'''

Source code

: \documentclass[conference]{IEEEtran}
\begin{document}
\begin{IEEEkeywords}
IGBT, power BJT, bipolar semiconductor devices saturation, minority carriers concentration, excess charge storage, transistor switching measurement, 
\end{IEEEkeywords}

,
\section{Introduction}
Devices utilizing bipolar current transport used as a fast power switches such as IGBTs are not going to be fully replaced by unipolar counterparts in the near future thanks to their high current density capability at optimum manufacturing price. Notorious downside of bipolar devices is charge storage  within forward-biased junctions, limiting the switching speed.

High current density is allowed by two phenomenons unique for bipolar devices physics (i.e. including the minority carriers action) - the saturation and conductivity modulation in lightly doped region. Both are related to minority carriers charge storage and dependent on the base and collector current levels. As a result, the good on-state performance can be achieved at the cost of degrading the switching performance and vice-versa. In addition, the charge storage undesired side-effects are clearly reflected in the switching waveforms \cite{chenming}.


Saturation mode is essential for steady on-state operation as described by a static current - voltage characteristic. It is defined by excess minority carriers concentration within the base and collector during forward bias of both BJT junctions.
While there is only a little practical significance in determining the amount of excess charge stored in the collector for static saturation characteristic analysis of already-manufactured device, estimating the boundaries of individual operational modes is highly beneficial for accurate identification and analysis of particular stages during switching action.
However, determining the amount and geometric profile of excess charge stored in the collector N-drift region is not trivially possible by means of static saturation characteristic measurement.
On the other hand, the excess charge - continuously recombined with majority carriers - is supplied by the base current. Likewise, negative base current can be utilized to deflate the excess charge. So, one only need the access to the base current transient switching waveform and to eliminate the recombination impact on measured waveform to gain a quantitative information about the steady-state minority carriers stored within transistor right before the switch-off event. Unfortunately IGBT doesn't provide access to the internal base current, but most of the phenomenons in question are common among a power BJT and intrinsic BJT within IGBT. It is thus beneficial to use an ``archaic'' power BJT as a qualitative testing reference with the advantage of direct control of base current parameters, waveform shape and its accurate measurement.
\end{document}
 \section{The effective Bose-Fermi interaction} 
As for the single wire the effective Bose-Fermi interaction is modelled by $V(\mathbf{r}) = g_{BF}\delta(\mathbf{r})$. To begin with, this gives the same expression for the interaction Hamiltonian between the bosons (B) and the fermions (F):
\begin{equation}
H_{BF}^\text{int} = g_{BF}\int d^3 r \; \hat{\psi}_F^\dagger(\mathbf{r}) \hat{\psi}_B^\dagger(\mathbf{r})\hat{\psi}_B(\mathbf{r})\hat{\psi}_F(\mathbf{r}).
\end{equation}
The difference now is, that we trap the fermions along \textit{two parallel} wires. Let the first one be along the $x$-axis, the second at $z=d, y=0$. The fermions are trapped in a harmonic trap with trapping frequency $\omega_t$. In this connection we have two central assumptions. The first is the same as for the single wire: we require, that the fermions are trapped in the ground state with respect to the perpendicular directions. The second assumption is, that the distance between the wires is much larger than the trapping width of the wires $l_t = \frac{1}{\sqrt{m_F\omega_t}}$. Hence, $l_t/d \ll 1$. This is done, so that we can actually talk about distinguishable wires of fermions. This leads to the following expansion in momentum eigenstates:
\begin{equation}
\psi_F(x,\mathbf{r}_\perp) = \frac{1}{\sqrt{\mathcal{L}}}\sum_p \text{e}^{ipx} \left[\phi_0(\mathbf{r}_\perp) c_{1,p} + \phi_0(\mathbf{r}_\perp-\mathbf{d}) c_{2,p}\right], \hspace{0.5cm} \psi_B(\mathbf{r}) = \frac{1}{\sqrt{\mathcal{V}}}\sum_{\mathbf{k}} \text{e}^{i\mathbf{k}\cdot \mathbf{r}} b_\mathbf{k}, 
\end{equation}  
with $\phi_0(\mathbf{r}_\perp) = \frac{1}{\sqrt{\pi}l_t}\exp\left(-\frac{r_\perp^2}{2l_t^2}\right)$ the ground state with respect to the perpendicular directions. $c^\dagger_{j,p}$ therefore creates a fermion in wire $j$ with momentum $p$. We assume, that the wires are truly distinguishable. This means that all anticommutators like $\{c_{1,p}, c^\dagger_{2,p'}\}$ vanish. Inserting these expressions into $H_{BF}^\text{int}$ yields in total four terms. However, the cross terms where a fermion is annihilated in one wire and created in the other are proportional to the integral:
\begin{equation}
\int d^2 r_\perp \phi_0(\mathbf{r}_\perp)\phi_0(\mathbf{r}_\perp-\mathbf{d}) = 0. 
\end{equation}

'''

## Assignment:
From the records above, return each line where "between" occurs.

## Exercise output:
As for the single wire the effective Bose-Fermi interaction is modelled by $V(\mathbf{r}) = g_{BF}\delta(\mathbf{r})$. To begin with, this gives the same expression for the interaction Hamiltonian between the bosons (B) and the fermions (F):
The difference now is, that we trap the fermions along \textit{two parallel} wires. Let the first one be along the $x$-axis, the second at $z=d, y=0$. The fermions are trapped in a harmonic trap with trapping frequency $\omega_t$. In this connection we have two central assumptions. The first is the same as for the single wire: we require, that the fermions are trapped in the ground state with respect to the perpendicular directions. The second assumption is, that the distance between the wires is much larger than the trapping width of the wires $l_t = \frac{1}{\sqrt{m_F\omega_t}}$. Hence, $l_t/d \ll 1$. This is done, so that we can actually talk about distinguishable wires of fermions. This leads to the following expansion in momentum eigenstates:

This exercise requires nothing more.